*** Records shown Section Begins ***

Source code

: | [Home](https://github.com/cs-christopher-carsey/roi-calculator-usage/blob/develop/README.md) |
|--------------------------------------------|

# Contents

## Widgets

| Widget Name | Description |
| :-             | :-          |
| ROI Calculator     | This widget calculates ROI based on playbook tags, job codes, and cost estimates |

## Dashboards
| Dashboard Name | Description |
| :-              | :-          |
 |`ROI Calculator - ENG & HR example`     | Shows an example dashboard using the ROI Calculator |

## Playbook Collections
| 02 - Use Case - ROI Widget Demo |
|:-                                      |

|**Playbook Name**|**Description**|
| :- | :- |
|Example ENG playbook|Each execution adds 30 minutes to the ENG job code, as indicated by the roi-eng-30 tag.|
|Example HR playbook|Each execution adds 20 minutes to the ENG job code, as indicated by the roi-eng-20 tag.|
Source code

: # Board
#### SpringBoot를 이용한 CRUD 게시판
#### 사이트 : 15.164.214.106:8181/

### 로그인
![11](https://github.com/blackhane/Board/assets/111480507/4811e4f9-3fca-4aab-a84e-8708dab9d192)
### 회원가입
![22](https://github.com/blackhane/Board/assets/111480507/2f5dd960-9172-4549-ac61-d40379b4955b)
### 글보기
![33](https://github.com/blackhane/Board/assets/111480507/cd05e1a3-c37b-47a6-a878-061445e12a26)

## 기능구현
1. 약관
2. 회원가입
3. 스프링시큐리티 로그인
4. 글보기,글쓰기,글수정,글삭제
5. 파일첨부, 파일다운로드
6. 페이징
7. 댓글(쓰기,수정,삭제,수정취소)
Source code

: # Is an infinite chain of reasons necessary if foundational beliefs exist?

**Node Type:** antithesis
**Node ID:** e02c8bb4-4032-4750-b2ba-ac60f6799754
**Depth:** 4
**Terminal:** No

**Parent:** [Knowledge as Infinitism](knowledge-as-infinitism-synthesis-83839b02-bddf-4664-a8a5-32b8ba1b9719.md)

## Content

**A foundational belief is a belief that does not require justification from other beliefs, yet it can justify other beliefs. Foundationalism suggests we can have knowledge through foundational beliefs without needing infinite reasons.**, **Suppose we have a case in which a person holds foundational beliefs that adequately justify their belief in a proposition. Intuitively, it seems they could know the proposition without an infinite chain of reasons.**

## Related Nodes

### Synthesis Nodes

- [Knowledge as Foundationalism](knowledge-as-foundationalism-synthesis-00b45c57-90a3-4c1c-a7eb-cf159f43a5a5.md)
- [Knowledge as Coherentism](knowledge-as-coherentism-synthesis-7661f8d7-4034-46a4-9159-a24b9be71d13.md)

*** Records shown Section Ends ***

Which lines in the data above hold the string "Name"? Return each of them.

| Widget Name | Description |
| Dashboard Name | Description |
|**Playbook Name**|**Description**|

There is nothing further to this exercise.